In fact, it can take place whether or not there are any criminal proceedings.

The burden of proof is also lower. In criminal cases, including criminal forfeitures, the state has to prove beyond reasonable doubt that the accused is guilty of a crime. A criminal conviction is required for a criminal forfeiture to take place.

In contrast, civil forfeiture cases are decided based on a balance of probabilities of the available evidence.

There are also complaints that the process had been abused to enrich cash-strapped police departments.

What about in the 1MDB case? Why not press criminal charges?

Loretta Lynch, then US attorney-general, was asked a similar question during the press conference where she announced the suit. She replied:

“With respect to forfeiture, when we have the evidence that we can, in fact, seek the restraint of assets (from moving) in order to avoid them being further dissipated, sold to someone else, or transferred to someone else that would make it harder for us to actually restrain those assets.

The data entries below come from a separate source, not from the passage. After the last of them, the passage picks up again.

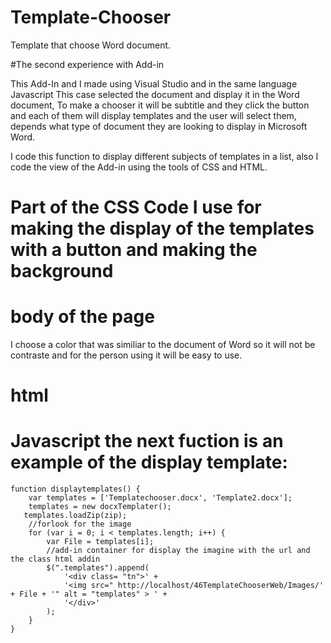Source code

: # Template-Chooser
Template that choose Word document.

#The second experience with Add-in

This Add-In and I made using Visual Studio and in the same language Javascript 
This case selected the document and display it in the Word document, To make a chooser it will be subtitle and they click the button and each of them will display templates and the user will select them, depends what type of document they are looking to display in Microsoft Word.

I code this function to display different subjects of templates in a list, also I code the view of the Add-in using the tools of CSS and HTML.

# Part of the CSS Code I use for making the display of the templates with a button and making the background 

# body of the page
I choose a color that was similiar to the document of Word so it will not be contraste and for the person using it will be easy to use.

# html 


# Javascript the next fuction is an example of the display template:

    function displaytemplates() {
        var templates = ['Templatechooser.docx', 'Template2.docx'];
        templates = new docxTemplater();
       templates.loadZip(zip);
        //forlook for the image
        for (var i = 0; i < templates.length; i++) {
            var File = templates[i];
            //add-in container for display the imagine with the url and the class html addin 
            $(".templates").append(
                '<div class= "tn">' +
                '<img src=" http://localhost/46TemplateChooserWeb/Images/' + File + '" alt = "templates" > ' +
                '</div>'
            );
        }
    }



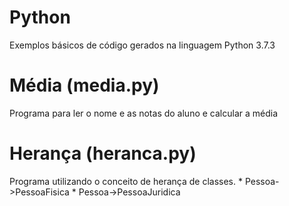 # Python
Exemplos básicos de código gerados na linguagem Python 3.7.3

# Média (media.py)
Programa para ler o nome e as notas do aluno e calcular a média

# Herança (heranca.py)
Programa utilizando o conceito de herança de classes.
    * Pessoa->PessoaFisica
    * Pessoa->PessoaJuridica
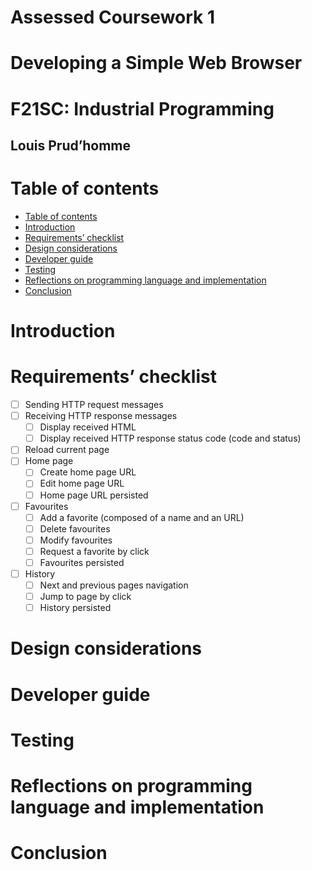 # Assessed Coursework 1 <!-- omit in toc -->
# Developing a Simple Web Browser<!-- omit in toc -->
# F21SC: Industrial Programming<!-- omit in toc -->
## Louis Prud’homme <!-- omit in toc -->

# Table of contents
- [Table of contents](#table-of-contents)
- [Introduction](#introduction)
- [Requirements’ checklist](#requirements-checklist)
- [Design considerations](#design-considerations)
- [Developer guide](#developer-guide)
- [Testing](#testing)
- [Reflections on programming language and implementation](#reflections-on-programming-language-and-implementation)
- [Conclusion](#conclusion)

# Introduction

# Requirements’ checklist
- [ ] Sending HTTP request messages
- [ ] Receiving HTTP response messages
  - [ ] Display received HTML
  - [ ] Display received HTTP response status code (code and status)
- [ ] Reload current page
- [ ] Home page
  - [ ] Create home page URL
  - [ ] Edit home page URL
  - [ ] Home page URL persisted
- [ ] Favourites
  - [ ] Add a favorite (composed of a name and an URL)
  - [ ] Delete favourites
  - [ ] Modify favourites
  - [ ] Request a favorite by click
  - [ ] Favourites persisted
- [ ] History
  - [ ] Next and previous pages navigation
  - [ ] Jump to page by click
  - [ ] History persisted

# Design considerations

# Developer guide

# Testing

# Reflections on programming language and implementation

# Conclusion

“As with all cases – even with civil forfeiture – we bring the action when the facts and the evidence come together, and when we feel that we have sufficient cause to get a judicial order to allow for seizure and restraining of assets, and that’s where we are here.”

Why is the US government suing assets instead of individuals?

To sue a piece of property instead of a person is known by the Latin term ‘in rem’. Historically, this is practiced to seize property when the property is known, but not the owner.

It may also be the case when the court in question has jurisdiction over the property (for example, because of where the property is located), but not the person owning it (for example, if the alleged crime was committed overseas, or the person is located overseas).

In any case, US civil forfeiture suits are typically in rem actions, in contrast to criminal forfeiture proceedings that are of the more conventional in personam actions.

As a side note, the use of in rem civil forfeiture suits can sometimes give rise to interesting names for the court cases. In one instance, the US government sought to seize a set of dinosaur bones that were allegedly stolen from the Mongolian government and smuggled into the US.

The 2012 case was styled in official filings as ‘United States of America v one Tyrannosaurus bataar skeleton’. The United States won the battle against the dinosaur skeleton.

Source : Malaysiakini by Koh Jun Lin
This is an excerpt from the Kiniguide “A spicy ‘Kari’ and a US$1 billion suit” compiled by Koh Jun Lin.



1 Comment »

  1. One will never know if Mahathir, Anwar or Abdullah were corrupted while in position, perhaps leakages did happen, but they were never too abusive to the nation, so lets just theme these as perfect crimes, for the time being. If the above past leakages are perfect crimes, the current 1MDB episode must truly be the mother of all bungles. It is impoverishing the nation, hurting people, revealed illicit trails, traceability, traversed international borders and provided fuel for external 3rd party accusations. The scale of this IMDB crime is STUPID, PURE GREED and ABUSIVE to even criminals (active or retired). The 1MDB heist is too amateurish and far beyond the capabilities of the current regime – they were caught out very easily – unlike those ex leaders! The current leaders lack education, religion and real and criminal intelligence even – these idiots should never win another election forever.